§ **THE TASK**
Tally the lines below that contain "Regenerative" and reply with only the tally.

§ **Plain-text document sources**
[Start of Attachment]
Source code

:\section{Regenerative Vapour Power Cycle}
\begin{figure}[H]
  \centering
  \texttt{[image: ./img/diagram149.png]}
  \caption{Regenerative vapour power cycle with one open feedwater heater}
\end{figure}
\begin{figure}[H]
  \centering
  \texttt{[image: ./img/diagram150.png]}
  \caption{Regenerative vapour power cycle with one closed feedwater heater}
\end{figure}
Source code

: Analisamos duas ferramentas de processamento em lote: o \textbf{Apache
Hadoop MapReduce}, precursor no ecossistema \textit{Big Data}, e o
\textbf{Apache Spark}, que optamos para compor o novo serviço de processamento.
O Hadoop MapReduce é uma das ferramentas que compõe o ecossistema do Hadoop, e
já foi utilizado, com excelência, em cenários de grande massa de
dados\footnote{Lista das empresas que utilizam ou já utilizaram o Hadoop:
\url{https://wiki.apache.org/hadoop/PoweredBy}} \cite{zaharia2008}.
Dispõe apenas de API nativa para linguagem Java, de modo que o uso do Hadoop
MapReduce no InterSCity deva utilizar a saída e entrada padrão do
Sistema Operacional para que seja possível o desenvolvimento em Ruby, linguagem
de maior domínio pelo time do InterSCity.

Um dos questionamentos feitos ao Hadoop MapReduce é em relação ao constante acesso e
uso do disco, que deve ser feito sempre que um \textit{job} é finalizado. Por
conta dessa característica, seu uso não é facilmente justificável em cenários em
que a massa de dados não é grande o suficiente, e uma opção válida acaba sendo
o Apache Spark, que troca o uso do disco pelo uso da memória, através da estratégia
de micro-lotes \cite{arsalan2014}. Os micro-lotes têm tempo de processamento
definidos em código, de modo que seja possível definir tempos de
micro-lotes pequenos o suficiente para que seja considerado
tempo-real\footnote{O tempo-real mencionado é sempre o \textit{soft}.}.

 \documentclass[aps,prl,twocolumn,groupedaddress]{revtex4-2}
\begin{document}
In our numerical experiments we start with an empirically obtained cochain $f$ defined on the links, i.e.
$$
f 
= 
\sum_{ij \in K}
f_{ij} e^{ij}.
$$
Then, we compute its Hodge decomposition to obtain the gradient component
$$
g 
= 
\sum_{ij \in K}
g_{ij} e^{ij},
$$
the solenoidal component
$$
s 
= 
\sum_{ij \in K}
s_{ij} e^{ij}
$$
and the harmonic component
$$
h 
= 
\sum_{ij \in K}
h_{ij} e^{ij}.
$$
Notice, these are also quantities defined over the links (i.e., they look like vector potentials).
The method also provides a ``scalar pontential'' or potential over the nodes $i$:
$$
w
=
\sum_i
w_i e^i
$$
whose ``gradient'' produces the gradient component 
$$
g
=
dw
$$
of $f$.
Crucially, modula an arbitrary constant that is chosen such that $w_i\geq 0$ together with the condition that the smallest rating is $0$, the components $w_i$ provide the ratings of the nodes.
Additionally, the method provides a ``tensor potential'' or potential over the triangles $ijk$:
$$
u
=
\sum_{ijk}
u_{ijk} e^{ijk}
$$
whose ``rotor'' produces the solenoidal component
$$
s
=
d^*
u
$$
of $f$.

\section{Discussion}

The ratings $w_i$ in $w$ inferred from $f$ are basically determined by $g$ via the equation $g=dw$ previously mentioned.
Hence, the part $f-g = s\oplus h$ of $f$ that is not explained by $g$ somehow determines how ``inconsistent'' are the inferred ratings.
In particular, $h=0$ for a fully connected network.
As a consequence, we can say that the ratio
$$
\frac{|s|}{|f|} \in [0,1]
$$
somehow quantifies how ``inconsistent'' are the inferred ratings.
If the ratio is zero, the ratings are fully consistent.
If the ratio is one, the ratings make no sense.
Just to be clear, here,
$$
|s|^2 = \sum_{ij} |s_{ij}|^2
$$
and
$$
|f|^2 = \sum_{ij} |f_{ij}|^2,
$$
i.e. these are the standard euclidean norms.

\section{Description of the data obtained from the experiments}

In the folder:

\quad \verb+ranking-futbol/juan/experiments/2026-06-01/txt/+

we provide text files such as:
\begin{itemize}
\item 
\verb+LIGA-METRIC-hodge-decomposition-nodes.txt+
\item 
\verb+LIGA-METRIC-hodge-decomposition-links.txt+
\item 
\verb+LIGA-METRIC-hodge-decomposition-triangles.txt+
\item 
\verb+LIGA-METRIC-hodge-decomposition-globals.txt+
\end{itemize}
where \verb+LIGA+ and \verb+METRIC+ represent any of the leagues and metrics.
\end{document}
[End of Attachment]
[Start of Attachment]
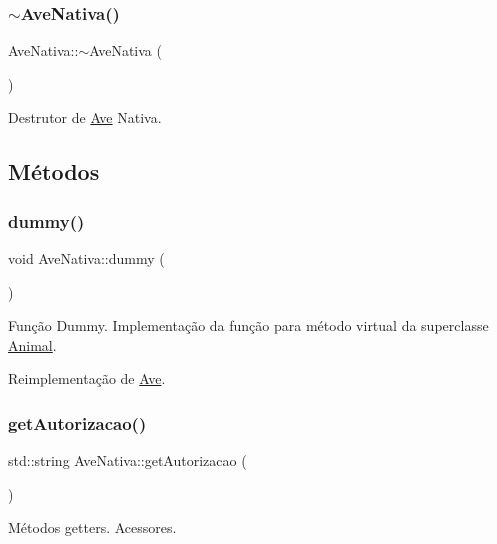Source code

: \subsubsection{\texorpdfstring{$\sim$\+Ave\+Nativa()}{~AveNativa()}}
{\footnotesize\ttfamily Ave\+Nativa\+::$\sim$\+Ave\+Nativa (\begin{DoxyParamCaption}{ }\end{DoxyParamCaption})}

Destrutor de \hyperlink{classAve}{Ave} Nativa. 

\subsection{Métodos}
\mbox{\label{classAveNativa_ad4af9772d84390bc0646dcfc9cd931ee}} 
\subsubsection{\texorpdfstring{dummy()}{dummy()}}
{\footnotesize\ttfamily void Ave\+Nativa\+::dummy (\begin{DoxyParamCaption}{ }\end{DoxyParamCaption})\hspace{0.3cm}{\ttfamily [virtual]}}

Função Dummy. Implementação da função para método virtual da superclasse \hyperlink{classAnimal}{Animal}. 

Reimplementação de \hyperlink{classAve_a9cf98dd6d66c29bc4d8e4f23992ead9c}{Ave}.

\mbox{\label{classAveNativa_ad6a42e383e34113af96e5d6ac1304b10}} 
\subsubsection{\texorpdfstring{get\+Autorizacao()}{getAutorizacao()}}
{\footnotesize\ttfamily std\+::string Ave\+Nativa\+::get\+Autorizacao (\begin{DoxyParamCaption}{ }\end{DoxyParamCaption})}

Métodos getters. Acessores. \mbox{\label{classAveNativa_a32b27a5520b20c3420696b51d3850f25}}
[End of Attachment]
§ **RESULT FOR THIS TASK**
3